With pictures left out, extract every line between the start of the records below and the line holding "The language I", inclusive.

**Dataset records:**
****************************************

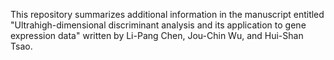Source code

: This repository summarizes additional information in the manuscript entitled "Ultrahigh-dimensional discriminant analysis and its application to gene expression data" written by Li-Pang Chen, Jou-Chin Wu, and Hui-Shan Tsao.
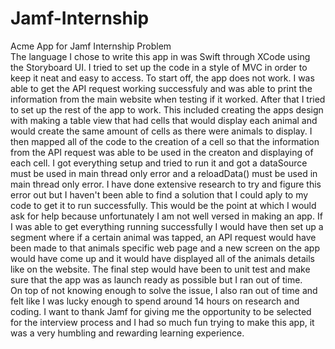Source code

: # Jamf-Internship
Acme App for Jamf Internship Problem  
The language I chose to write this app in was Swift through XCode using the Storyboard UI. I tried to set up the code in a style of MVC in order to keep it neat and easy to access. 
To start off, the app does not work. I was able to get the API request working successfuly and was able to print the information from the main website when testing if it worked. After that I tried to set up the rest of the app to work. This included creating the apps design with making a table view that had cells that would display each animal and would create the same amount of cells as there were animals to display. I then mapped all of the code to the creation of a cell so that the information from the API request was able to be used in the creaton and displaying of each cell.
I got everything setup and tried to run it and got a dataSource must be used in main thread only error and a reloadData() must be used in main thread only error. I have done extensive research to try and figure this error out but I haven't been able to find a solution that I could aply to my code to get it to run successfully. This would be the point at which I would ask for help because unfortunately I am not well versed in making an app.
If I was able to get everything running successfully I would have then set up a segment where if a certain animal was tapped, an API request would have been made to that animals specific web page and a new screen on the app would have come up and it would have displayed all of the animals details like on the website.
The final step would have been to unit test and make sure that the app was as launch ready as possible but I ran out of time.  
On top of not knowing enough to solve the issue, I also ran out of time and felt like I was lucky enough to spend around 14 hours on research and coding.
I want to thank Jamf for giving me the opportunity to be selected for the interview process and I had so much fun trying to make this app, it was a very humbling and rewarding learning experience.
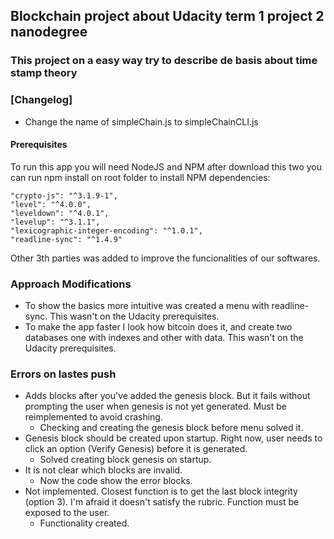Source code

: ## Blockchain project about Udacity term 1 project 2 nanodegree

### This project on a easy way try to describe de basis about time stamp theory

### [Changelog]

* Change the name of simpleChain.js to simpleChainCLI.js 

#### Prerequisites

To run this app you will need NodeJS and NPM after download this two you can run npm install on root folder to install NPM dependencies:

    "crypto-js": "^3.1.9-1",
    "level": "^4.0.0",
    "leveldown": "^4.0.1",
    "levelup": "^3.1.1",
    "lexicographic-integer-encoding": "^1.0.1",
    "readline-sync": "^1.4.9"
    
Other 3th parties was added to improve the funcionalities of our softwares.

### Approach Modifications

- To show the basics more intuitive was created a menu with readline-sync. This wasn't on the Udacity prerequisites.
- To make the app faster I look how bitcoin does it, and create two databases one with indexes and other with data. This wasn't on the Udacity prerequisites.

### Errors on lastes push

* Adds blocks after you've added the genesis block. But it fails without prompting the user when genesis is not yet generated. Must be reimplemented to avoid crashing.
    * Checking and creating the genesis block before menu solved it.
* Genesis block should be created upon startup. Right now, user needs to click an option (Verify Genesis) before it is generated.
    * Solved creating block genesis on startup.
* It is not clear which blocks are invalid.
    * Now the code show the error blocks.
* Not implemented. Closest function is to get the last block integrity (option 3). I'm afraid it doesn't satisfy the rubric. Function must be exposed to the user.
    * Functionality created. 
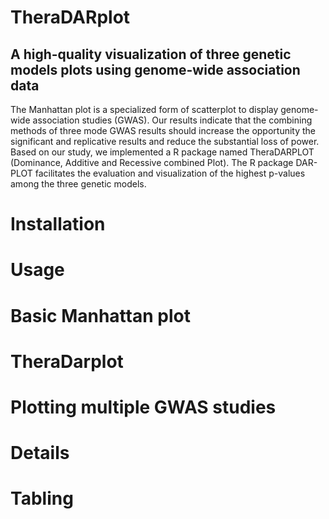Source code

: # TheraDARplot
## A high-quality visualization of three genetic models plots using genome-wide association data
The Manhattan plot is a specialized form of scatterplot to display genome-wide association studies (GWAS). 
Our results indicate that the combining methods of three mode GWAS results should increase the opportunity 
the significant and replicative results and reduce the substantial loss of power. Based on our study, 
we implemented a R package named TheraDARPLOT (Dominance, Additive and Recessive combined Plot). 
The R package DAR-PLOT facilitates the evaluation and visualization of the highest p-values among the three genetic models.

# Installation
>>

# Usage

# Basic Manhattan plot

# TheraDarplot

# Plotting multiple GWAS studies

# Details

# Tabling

****************************************

**Response for this exercise:**
Source code

: This repository summarizes additional information in the manuscript entitled "Ultrahigh-dimensional discriminant analysis and its application to gene expression data" written by Li-Pang Chen, Jou-Chin Wu, and Hui-Shan Tsao.
Source code

: # Jamf-Internship
Acme App for Jamf Internship Problem  
The language I chose to write this app in was Swift through XCode using the Storyboard UI. I tried to set up the code in a style of MVC in order to keep it neat and easy to access. 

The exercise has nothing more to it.